Print every record exactly, omitting none.

─── EXTRACTED RECORDS

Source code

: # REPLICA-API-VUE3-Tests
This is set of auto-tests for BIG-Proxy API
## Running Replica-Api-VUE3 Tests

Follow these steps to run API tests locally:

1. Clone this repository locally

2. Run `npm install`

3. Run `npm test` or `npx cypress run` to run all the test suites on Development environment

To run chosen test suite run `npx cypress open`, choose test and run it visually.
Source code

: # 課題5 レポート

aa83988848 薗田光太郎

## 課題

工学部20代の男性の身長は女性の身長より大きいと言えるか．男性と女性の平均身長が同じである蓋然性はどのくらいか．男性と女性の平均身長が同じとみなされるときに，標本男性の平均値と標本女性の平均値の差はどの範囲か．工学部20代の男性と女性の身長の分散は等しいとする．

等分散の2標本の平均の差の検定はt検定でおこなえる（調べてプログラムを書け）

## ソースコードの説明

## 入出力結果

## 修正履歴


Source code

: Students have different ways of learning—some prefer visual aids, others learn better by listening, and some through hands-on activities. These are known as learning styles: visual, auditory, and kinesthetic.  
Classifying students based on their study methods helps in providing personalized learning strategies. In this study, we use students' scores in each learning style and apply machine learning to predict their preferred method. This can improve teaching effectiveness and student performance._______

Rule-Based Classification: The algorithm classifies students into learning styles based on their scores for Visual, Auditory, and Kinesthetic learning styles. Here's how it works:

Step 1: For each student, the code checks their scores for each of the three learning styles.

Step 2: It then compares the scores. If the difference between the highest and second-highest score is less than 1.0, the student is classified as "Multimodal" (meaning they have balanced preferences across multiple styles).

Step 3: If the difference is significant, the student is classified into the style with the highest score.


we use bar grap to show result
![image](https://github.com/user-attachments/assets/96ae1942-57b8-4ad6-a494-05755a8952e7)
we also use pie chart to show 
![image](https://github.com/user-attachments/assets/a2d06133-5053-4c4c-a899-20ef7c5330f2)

──────

**RESPONSE AREA**
Source code

: # REPLICA-API-VUE3-Tests
This is set of auto-tests for BIG-Proxy API
## Running Replica-Api-VUE3 Tests

Follow these steps to run API tests locally:

1. Clone this repository locally

2. Run `npm install`

3. Run `npm test` or `npx cypress run` to run all the test suites on Development environment

To run chosen test suite run `npx cypress open`, choose test and run it visually.
Source code

: # 課題5 レポート

aa83988848 薗田光太郎

## 課題

工学部20代の男性の身長は女性の身長より大きいと言えるか．男性と女性の平均身長が同じである蓋然性はどのくらいか．男性と女性の平均身長が同じとみなされるときに，標本男性の平均値と標本女性の平均値の差はどの範囲か．工学部20代の男性と女性の身長の分散は等しいとする．

等分散の2標本の平均の差の検定はt検定でおこなえる（調べてプログラムを書け）

## ソースコードの説明

## 入出力結果

## 修正履歴


Source code

: Students have different ways of learning—some prefer visual aids, others learn better by listening, and some through hands-on activities. These are known as learning styles: visual, auditory, and kinesthetic.  
Classifying students based on their study methods helps in providing personalized learning strategies. In this study, we use students' scores in each learning style and apply machine learning to predict their preferred method. This can improve teaching effectiveness and student performance._______

Rule-Based Classification: The algorithm classifies students into learning styles based on their scores for Visual, Auditory, and Kinesthetic learning styles. Here's how it works:

Step 1: For each student, the code checks their scores for each of the three learning styles.

Step 2: It then compares the scores. If the difference between the highest and second-highest score is less than 1.0, the student is classified as "Multimodal" (meaning they have balanced preferences across multiple styles).

Step 3: If the difference is significant, the student is classified into the style with the highest score.


we use bar grap to show result
![image](https://github.com/user-attachments/assets/96ae1942-57b8-4ad6-a494-05755a8952e7)
we also use pie chart to show 
![image](https://github.com/user-attachments/assets/a2d06133-5053-4c4c-a899-20ef7c5330f2)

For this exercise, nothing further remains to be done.